Q) So this will be a matter of national security instead of just a trade war?

 

Musha) China is aiming to replace the United States as the world’s superpower. Once China’s ambitious had reached this point, the United States obviously could not allow this to happen. For many years, Musha Research has been saying that it would be only a matter of time until the United States started implementing policies that view China as the enemy. Now that time has finally come. Now US-China relations have gone beyond trade and the economy to encompass national security. If there are problems, US initiatives could even have a negative impact on the economy in the near future. This is what is making financial markets nervous. Perhaps hedge funds utilized this nervousness for manipulative sales to briefly push down stock prices and earn profits.

 

I expect that the fog created by this problem will dissipate within the next few weeks or months. No one knows what the result of the US switch to treating China as an enemy will be, so this will create instability. Nevertheless, for the time being, I don’t think this US stance will destroy the economy or US-China business relations. Once investors realize this, confidence will probably return to financial markets. As I have explained before, the United States cannot completely cut off China because of China’s position at the center of the global supply chain. China as well cannot shut out the United States. This would be suicide because China relies on the United States even more. The yuan has depreciated about 10% since the start of 2018. China’s weaker currency therefore offsets the 10% US hike on tariffs on imports from China. From a long-term standpoint, we will probably see a big decline in China’s position in the global supply chain. However, in the near future, I think the US-China cold war will have only a small effect on the Chinese economy.

 

 

 

 

Determining an outlook for how this cold war will alter total demand in China and the United States is the most important point. I think there will be no change in US demand. But the cold war may affect China somewhat. The United States is bashing China and rejecting the country’s role as the world’s factory. Signs are emerging of a big slowdown in investments in China as companies are no longer able to make new investments. China’s machine tool orders to Japanese manufactures are decreasing and there are other signs of a downturn. Furthermore, China is imposing tight restrictions on foreign currency. For example, there may be a limit on how much foreign currency Chinese travelers can take out of the country. Also, the Chinese government could intervene to have a negative effect on sales of foreign products, especially US merchandise. Taking these actions would slightly reduce China’s total demand. At the same time, though, China is taking actions to prevent an economic slowdown. For instance, the reserve ratio on deposits has been cut several times and there are large public-sector spending programs. A severe economic decline in the midst of a trade war would dramatically erode the public’s confidence in the government. As a result, China will probably do whatever is necessary to prevent a decline in the economic growth rate. At some point, people will come to realize that the trade war will not severely impact the Chinese economy. Worries will decline and, after about one or two months, I think the economic outlook will become very clear.

 

 

 

 

Q) Prices of stocks of US and European companies with well-known brands have moved down during the past week or so. The reason is the expectation for China to tighten restrictions on imports of foreign merchandise from these companies.

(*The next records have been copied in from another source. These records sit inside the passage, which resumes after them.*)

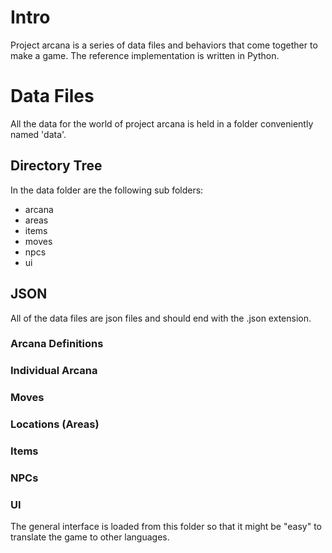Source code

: # Intro

Project arcana is a series of data files and behaviors that 
come together to make a game. The reference implementation 
is written in Python.

# Data Files

All the data for the world of project arcana is held in a 
folder conveniently named 'data'.

## Directory Tree

In the data folder are the following sub folders:

- arcana
- areas
- items
- moves
- npcs
- ui

## JSON

All of the data files are json files and should end with the 
.json extension.

### Arcana Definitions

### Individual Arcana

### Moves

### Locations (Areas)

### Items

### NPCs

### UI

The general interface is loaded from this folder so that it 
might be "easy" to translate the game to other languages.
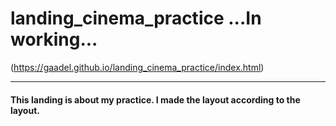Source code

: # landing_cinema_practice   ...In working...
(https://gaadel.github.io/landing_cinema_practice/index.html)
***
#### This landing is about my practice. I made the layout according to the layout.

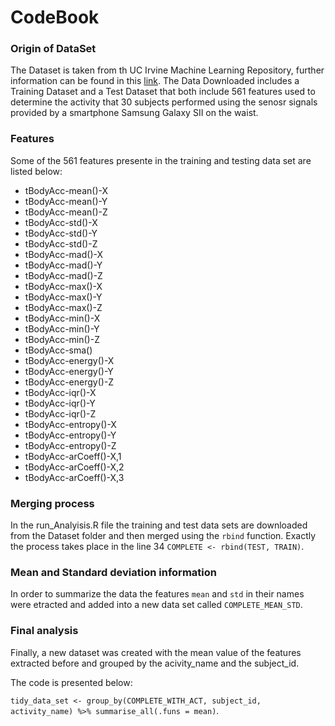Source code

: # CodeBook

### Origin of DataSet
The Dataset is taken from th UC Irvine Machine Learning Repository, further information can be found in this [link](http://archive.ics.uci.edu/ml/datasets/Human+Activity+Recognition+Using+Smartphones). The Data Downloaded includes a Training Dataset and a Test Dataset that both include 561 features used to determine the activity that 30 subjects performed using the senosr signals provided by a smartphone Samsung Galaxy SII on the waist.


### Features 

Some of the 561 features presente in the training and testing data set are listed below:
+ tBodyAcc-mean()-X                    
+ tBodyAcc-mean()-Y                   
+ tBodyAcc-mean()-Z                    
+ tBodyAcc-std()-X                    
+ tBodyAcc-std()-Y                     
+ tBodyAcc-std()-Z                    
+ tBodyAcc-mad()-X                     
+ tBodyAcc-mad()-Y                    
+ tBodyAcc-mad()-Z                     
+ tBodyAcc-max()-X                    
+ tBodyAcc-max()-Y                     
+ tBodyAcc-max()-Z                    
+ tBodyAcc-min()-X                     
+ tBodyAcc-min()-Y                    
+ tBodyAcc-min()-Z                     
+ tBodyAcc-sma()                      
+ tBodyAcc-energy()-X                  
+ tBodyAcc-energy()-Y                 
+ tBodyAcc-energy()-Z                 
+ tBodyAcc-iqr()-X                    
+ tBodyAcc-iqr()-Y                    
+ tBodyAcc-iqr()-Z                    
+ tBodyAcc-entropy()-X               
+ tBodyAcc-entropy()-Y                
+ tBodyAcc-entropy()-Z                
+ tBodyAcc-arCoeff()-X,1              
+ tBodyAcc-arCoeff()-X,2             
+ tBodyAcc-arCoeff()-X,3              

### Merging process

In the run_Analyisis.R file the training and test data sets are downloaded from the Dataset folder and then merged using the `rbind` function. Exactly the process takes place in the line 34 `COMPLETE <- rbind(TEST, TRAIN)`.


### Mean and Standard deviation information

In order to summarize the data the features `mean` and `std` in their names were etracted and added into a new data set called `COMPLETE_MEAN_STD`.

### Final analysis

Finally, a new dataset was created with the mean value of the features extracted before and grouped by the acivity_name and the subject_id.

The code is presented below:

`tidy_data_set <- group_by(COMPLETE_WITH_ACT, subject_id, activity_name) %>% summarise_all(.funs = mean)`.



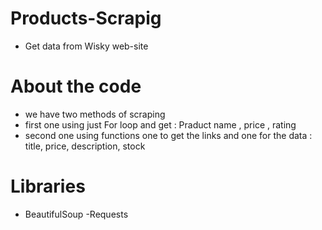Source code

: # Products-Scrapig
- Get data from Wisky web-site

# About the code
- we have two methods of scraping 
- first one using just For loop and get : Praduct name , price , rating
- second one using functions one to get the links and one for the data : title, price, description, stock

# Libraries 
- BeautifulSoup
-Requests
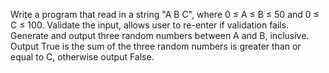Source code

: Write a program that read in a string "A B C", where 0 ≤ A ≤ B ≤ 50 and 0 ≤ C ≤ 100.
Validate the input, allows user to re-enter if validation fails.
Generate and output three random numbers between A and B, inclusive. 
Output True is the sum of the three random numbers is greater than or equal to C, otherwise output False.
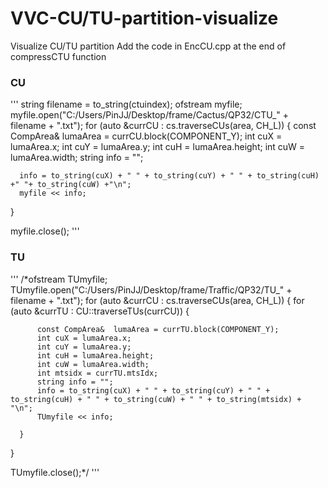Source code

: # VVC-CU/TU-partition-visualize
Visualize CU/TU partition
Add the code in EncCU.cpp at the end of compressCTU function
### CU

'''
string filename = to_string(ctuindex);
  ofstream myfile;
  myfile.open("C:/Users/PinJJ/Desktop/frame/Cactus/QP32/CTU_" + filename + ".txt");
  for (auto &currCU : cs.traverseCUs(area, CH_L))
  {
	  const CompArea&  lumaArea = currCU.block(COMPONENT_Y);
	  int cuX = lumaArea.x;
	  int cuY = lumaArea.y;
	  int cuH = lumaArea.height;
	  int cuW = lumaArea.width;
	  string info = "";


	  info = to_string(cuX) + " " + to_string(cuY) + " " + to_string(cuH) +" "+ to_string(cuW) +"\n";
	  myfile << info;


  }

  myfile.close();
'''

### TU

'''
  /*ofstream TUmyfile;
  TUmyfile.open("C:/Users/PinJJ/Desktop/frame/Traffic/QP32/TU_" + filename + ".txt");
  for (auto &currCU : cs.traverseCUs(area, CH_L))
  {
	  for (auto &currTU : CU::traverseTUs(currCU))
	  {

		  const CompArea&  lumaArea = currTU.block(COMPONENT_Y);
		  int cuX = lumaArea.x;
		  int cuY = lumaArea.y;
		  int cuH = lumaArea.height;
		  int cuW = lumaArea.width;
		  int mtsidx = currTU.mtsIdx;
		  string info = "";
		  info = to_string(cuX) + " " + to_string(cuY) + " " + to_string(cuH) + " " + to_string(cuW) + " " + to_string(mtsidx) + "\n";
		  TUmyfile << info;

	  }

  }

  TUmyfile.close();*/
'''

This appears to be a step to prevent the outflow of capital. Does that mean everything is all right in China as long as the government can control the economy?

 

Musha) China is still capable of greatly increasing government spending. One example is infrastructure investments, which may become a problem in the future. But this ability to stimulate the economy through spending will probably underpin the Chinese economy for the time being. Even real estate investments, which are often viewed as excessive, are continuing to grow at a rate of about 10%. Falling US stock prices and worries about the future will probably not last long. I think stock markets will quickly start to rebound.

 

The February and October technical corrections will extend this period of economic expansion

 

Q) US stocks have been gaining momentum recently, so this correction may have just let some air out of the market.

 

Musha) Investors must keep two points in mind from a long-term perspective. First is the need to quickly close out their positions when signs of an economic slowdown and recession appear. Second is the emergence of a bubble. A bubble could form if investors become too optimistic. The end of this bubble could trigger a recession as financial markets start moving in the opposite direction. Today’s sound fundamentals make a slowdown in economic growth very unlikely. Furthermore, as we saw in February and October, investors are very wary of a bubble. Stock prices move up a little but then pull back sharply.

 

Markets themselves are preventing the formation of a bubble. This preventive role of financial markets may be one reason to expect economic growth to continue. Investors are worried about higher long-term interest rates and an acceleration of inflation. But lower stock prices will bring down these interest rates. Also, lower stock prices can prevent the economy from overheating, such as by cooling down consumer confidence. This is why I don’t think investors need to be worried about the recent stock market correction.

 

Overseas investors are about to take another look at Japan

 

Q) What is your opinion about the stance of overseas investors regarding Japanese stocks?

 

Musha) I still think these investors do not see the hidden strengths of Japanese stocks. Investors in other countries have not changed their belief that Japan is an inferior member of the global economy. However, Japan ranks among the world’s soundest economies according to analysis by Musha Research. Japan should receive the highest marks in the world with respect to the business models and earning power of its companies.

 

 

 

 

Overseas investors account for 60% to 70% of the trading volume on the Tokyo Stock Exchange. The majority are hedge funds and other short-term investors. Long-term investors are, at best, neutral about their weighting of Japanese stocks. Foreign investors have been net sellers of Japanese stocks in 2018. The recent drop in stock prices has probably created an opportunity for overseas pension funds and other long-term investors to put more money into Japanese stocks.

 

A different view is also possible. Direct investments in Japan from other countries are much lower than in other countries. Many people have a distorted perception of Japan as a country with high barriers to investments. Japanese companies have made ¥175 trillion of direct investments in other countries in comparison to direct investments in Japan by foreign companies of only ¥29 trillion. This huge gap is regarded as proof of this misperception. We cannot deny the difficulty of making M&A and similar investments due to the closed nature of Japanese companies. However, foreigners have bought a massive amount of Japanese stocks. Foreigners owned about 5% of publicly traded Japanese stocks in 1990, 18% in 2000 and currently about 30%. Japanese investors hold ¥86 trillion of foreign stocks while foreigners hold ¥217 trillion of Japanese stocks. This is precisely the reverse of the direct investment imbalance.

 

These numbers demonstrate that foreigners are investing in Japan by buying the stocks of companies rather than operating businesses themselves. Another way to express this is that foreigners are involved with businesses in Japan by purchasing Japan’s management and operating skills. I think we can also interpret these investments as proof that foreigners are impressed with the business models of Japanese companies.

 

The Japanese public is still largely unaware of the excellent reputation that Japanese companies have among foreign investors. Once this becomes better known, individuals in Japan may increase their stock holdings. This would add to the depth of Japan’s stock markets. With a cold war now under way between the United States and China, Japan’s geopolitical stature in the world has become much more powerful. Japan is in a position that holds the key to who will win this cold war. Having an advantageous geopolitical position is certain to be beneficial with respect to Japan’s economy and its financial markets.